En el municipio de San Simón Zahuatlán, Oaxaca, no toda la población, de alrededor de 4 mil habitantes, habla español. Sus habitantes no entienden ni saben de muchas cosas, por ejemplo, de la vacuna contra el covid-19. Si se la aplican, temen morir.

Hasta ahora sólo han acudido por su vacuna alrededor de 40 personas de la tercera edad de un universo que las mismas autoridades desconocen. A diferencia de otras ciudades, aquí no se hizo un registro de cuántas personas deberían ser vacunadas.

El 23 de febrero las autoridades municipales pidieron ayuda a la delegada estatal de Programas para el Desarrollo en Oaxaca, Nancy Cecilia Ortiz Cabrera, pero ésta nunca llegó.

Por ahora sólo han logrado convencer a 60 personas de vacunarse contra el coronavirus, por lo que el llamado a la funcionaria es visitar este municipio “para poder aplicar la vacuna, ya que son personas adultas y de muy escasos recursos para poder transportarse a otro lugar para obtener este beneficio”.

Quirino Ignacio Martínez, presidente municipal de San Simón Zahuatlán, dice que “hay unos que entienden castellano, como todos hablan mixteco pues y hay otros que no entienden, piensan que esa vacuna es mala o les van a hacer algo o van a morir».

La presencia de personal del Instituto Nacional de Pueblos Indígenas (INPI) para ayudar a los habitantes y darles información es nula. La mayor parte de la población, habla mixteco y el mismo funcionario municipal habla poco español.

Contra la pandemia hay falta de información. Así se lo han dicho los de la tercera edad: “me voy a morir yo y va a quedar mi hijo y va a quedarme nieto y van a molestarlo a usted y vas a pagar a mi si me muero lo vas a pagar tu presidente, vas a pagar”.

La regidora de Salud de aquí, Alejandra Teresa Pastor, comenta que “sí se querían vacunar, pero de repente no sé en dónde salió tanto chisme y dijeron que esa vacuna se va matar a la gente ”.

Ante esa oposición, el presidente municipal dijo a algunos habitantes de la tercera edad: “bueno hay queda entre ustedes , si no aceptan esa vacuna y si llega el día que les va a pasar algo no van a estar echando culpa a nosotros, yo soy el presidente y yo sí acepte vacuna”.
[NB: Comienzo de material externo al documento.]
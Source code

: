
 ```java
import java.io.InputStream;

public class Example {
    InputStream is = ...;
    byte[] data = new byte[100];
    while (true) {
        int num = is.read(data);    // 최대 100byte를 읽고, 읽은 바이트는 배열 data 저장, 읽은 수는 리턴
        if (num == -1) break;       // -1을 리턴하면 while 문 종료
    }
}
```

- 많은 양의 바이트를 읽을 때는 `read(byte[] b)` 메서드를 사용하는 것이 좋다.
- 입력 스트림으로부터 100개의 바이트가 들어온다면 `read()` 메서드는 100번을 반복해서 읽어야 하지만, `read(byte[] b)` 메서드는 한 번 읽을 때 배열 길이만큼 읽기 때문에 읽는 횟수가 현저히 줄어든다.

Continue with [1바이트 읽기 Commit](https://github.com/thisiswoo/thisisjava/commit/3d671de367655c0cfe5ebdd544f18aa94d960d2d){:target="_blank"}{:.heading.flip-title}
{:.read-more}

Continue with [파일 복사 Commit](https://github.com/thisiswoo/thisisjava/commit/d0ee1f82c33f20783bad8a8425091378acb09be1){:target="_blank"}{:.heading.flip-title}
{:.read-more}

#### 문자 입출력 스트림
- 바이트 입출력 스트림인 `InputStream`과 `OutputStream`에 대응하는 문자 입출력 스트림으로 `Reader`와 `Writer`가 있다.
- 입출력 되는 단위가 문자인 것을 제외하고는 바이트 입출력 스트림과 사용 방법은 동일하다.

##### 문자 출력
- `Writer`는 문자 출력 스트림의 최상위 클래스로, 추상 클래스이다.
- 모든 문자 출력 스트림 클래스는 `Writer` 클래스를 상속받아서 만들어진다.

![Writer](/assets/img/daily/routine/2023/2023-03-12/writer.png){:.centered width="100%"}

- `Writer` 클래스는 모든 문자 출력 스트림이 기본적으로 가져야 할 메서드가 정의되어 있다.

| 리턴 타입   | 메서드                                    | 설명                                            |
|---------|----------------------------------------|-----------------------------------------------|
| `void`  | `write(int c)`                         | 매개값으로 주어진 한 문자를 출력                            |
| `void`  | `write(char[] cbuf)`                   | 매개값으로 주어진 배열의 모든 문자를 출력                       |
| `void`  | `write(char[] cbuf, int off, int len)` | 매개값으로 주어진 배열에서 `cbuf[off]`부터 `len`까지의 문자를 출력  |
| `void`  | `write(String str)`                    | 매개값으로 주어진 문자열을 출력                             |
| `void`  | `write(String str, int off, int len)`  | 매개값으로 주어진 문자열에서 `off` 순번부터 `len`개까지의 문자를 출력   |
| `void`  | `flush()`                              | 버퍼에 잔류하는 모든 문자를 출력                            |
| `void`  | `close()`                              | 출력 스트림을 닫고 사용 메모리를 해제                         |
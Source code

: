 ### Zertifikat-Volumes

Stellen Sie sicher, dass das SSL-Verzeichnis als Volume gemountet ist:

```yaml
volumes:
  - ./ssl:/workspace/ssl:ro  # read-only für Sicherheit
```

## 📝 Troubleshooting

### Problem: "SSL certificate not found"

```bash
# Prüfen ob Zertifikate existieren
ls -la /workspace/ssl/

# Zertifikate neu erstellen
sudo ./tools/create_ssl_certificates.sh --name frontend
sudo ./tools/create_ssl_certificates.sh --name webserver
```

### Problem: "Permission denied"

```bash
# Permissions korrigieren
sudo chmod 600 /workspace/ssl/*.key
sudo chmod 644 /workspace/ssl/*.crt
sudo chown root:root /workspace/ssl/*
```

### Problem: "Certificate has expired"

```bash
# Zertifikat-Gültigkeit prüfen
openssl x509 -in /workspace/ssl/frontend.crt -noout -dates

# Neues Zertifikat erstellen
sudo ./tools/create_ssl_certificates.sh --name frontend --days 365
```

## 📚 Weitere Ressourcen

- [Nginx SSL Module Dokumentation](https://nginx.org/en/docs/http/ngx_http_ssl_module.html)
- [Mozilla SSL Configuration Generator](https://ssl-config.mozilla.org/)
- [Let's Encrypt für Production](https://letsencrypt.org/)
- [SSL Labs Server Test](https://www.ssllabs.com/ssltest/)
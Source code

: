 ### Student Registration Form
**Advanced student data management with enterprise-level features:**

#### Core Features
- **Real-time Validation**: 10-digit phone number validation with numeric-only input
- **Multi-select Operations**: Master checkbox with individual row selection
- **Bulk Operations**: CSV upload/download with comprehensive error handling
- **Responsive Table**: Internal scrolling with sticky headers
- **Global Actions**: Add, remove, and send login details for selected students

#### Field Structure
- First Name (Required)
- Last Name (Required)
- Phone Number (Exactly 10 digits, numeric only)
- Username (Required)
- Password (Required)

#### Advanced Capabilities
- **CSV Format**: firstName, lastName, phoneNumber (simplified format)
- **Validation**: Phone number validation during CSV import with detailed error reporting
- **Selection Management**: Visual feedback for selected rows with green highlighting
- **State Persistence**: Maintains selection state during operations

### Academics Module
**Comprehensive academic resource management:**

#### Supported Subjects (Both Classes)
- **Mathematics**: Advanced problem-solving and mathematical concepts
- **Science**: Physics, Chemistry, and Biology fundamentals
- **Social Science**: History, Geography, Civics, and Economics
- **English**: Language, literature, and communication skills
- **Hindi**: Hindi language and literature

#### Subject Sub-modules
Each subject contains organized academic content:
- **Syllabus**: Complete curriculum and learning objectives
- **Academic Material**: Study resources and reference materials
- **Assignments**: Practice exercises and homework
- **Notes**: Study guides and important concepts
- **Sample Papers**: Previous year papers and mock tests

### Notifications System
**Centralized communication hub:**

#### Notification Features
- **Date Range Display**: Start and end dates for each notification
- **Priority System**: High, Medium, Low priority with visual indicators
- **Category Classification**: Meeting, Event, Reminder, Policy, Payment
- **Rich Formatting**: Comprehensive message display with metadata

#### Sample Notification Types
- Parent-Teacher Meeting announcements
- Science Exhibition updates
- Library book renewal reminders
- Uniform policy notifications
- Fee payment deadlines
Aquí, al igual que en otras comunidades serranas de Oaxaca la pandemia no ha llegado. No hay contagios, no hay muertos y los que que se han dado fueron controlados.

“No hay nada allá en mi pueblo, no, no hay nada por eso la gente no quiere, por eso que vacuna es, aquí si no hay nada de enfermedad que haya en San Simón dice, nadie se esta muriendo, no hay nada por eso no quiere ir a vacunar porque no se muere gente ahí”, añade Quirino Ignacio Martínez.

Sumado a la falta de información y a que muy pocas personas hablan español, los candidatos de la tercera edad para vacunarse han tenido que trasladarse al municipio vecino de Huajuapan de León, ubicado a hora y media en vehículo, pero ellos no cuentan con automóvil y el servicio de transporte publico es casi inexistente.
La regidora de Salud pidió apoyo al presidente local para trasladar a esas 40 personas que irían a vacunarse. Él recuerda su respuesta a la solicitud de la funcionaria. “Sale, adelante ahí está el carro les voy a dar carro, gasolina y comida; les voy a dar comida porque soy el presidente, yo lo voy a dar”.
Las autoridades estatales y federales encargadas de aplicar la vacuna nunca se han hecho presentes en la comunidad para llevar información de lo que significa la dosis ni para instalar módulos donde aplicarla.
“Y nosotros, también no podemos obligarlos porque hay alguna gente, nos hablaron bien sí me voy vacunar por nuestros niños, si me voy a vacunar y algunos dijeron, no me voy a vacunar porque en verdad si me pasa algo quién me va a pagar, ustedes o quién me va pagar, mejor no”, dice Alejandra Teresa Pastor.